After so many charts were made, tests by users who actualy owned a 5870, reviews by W1zz, and other sites if you think that it needs more bandwidth than you need to end yourself.
And, @ Steevo, there's really no reason to tell others to "just die" and "you need to end yourself" when you disagree with them. That's childish. The thing is, you (or me) don't know if there are enough improvements to be made to RV870 to justify a new chip. There's always something to improve, and these improvements wouldn't be the exact same thing as what happened in the RV770->RV790 transition (that would be stupid).

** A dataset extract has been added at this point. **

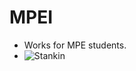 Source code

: # MPEI
- Works for MPE students.
- ![Stankin](https://mpei.ru/Style%20Library/Portal/NewTempPhoto/logo.png)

Notice that I'm not insisting that there will be a new chip, I'm just saying that nothing is certain at this point.
Richard Huddy did say they will have an unanounced product prepared to make sure that Fermi won't be the fastest graphics card throughout most of 2010 (like what happened with the GTX285 in 2009). Since Fermi is coming in late Q1, they're sure to launch this product before Q4. They don't, not at all.
All AMD has to do is to pair a Cypress board with the new 7Gb/s memory chips being produced by Samsung and Hynix. It would bump the bandwidth to 224GB/s (45% up from the current 154GB/s that we see in the HD5870).
A Cypress card with 1GHz core and 224GB/s bandwidth could perfectly be the future HD5890 (and the card to compete with a Fermi flagship).
Is that better? Here is a benchmark run from a actual user, back to back changing only the memory speed.
I've tested in Unigine Heaven, SF4 benchmark and DMC4 benchmark, core always at 950mhz, and memory speed varying from 1000-1300.
Heaven 1680x1050 - 4xAA - 16xAF MAX settings
950/1000 = 31.7fps - score 799
950/1100 = 32.6fps - score 822
950/1200 = 33.6fps - score 845
950/1300 = 34.4fps - score 865
1920x1200 4xAA - 16xAF, MAX - Posterization
950/1000 - 134.64
950/1100 - 139.37
950/1200 - 142.01
950/1300 - 145.44
DMC4 I had to do average of 3 runs across the 4 scenes and experienced some issues, so i wont clog up my post with those results, suffice to say it followed these results quite linearly.
my testing shows;
30% difference in memory bandwidth across the 256 bit bus results in a performance difference of ~9%
I dare make the assumption that even if ATi paired this card with 6.4gbs memory instead of 4.8, we'd see performance of around 10%, given my testing between 4gbs to 5.2gbs
I'd love to speculate how the card would perform with a 512 bit bus, but I honestly don't think I could do it justice. But I really think the choice for 4.8gbs memory was based on how cheap and abundant the memory chips are compared to faster clocked stuff, and the fact that performance on this GPU seems to have little to gain from the speed alone.
forums.techpowerup.com/attachment.php?attachmentid=30510&d=1257887705
A simple chart to show the relatinoship of memory speed to gain.
Blue is the memory speed increase, red is the actual performance increase, yellow is the net loss of effect that people are proposing. So for evey 10% increase your 3% of win is overbalanced by 7% of fail, netting your over 200% more fail per clock.
I'm talking from my personal experiences with the HD58 and 57 series.
My contention is that AMD won't release a new performance GPU this soon (within 12 months of Cypress' release), simply because it can't afford to. It can't do to Cypress what it did to RV770 (a change it could afford and desperately needed), because Cypress already has the resources to run at high clock speeds. So you've answered yourself. AMD won't have to come up with a new GPU.
If you ask me this doesn't say that. What they could do is go in a rework the 5870 give it a 1000MHZ clock speed and a 384Bit Bus Speed and call that a 5890. That would easily out class a 5870.
Plus if they went in a reworked the GPU you could actually see a 5890 with a 384 bit bus sure but maybe a core clock of 1200MHZ. Not saying this would happen but look how much more power they got by reworking the 4870 into a 4890 about 20% to 25% more power. I think they could still easily do that.
Although it probably really depends on what Femi does and how fast that is.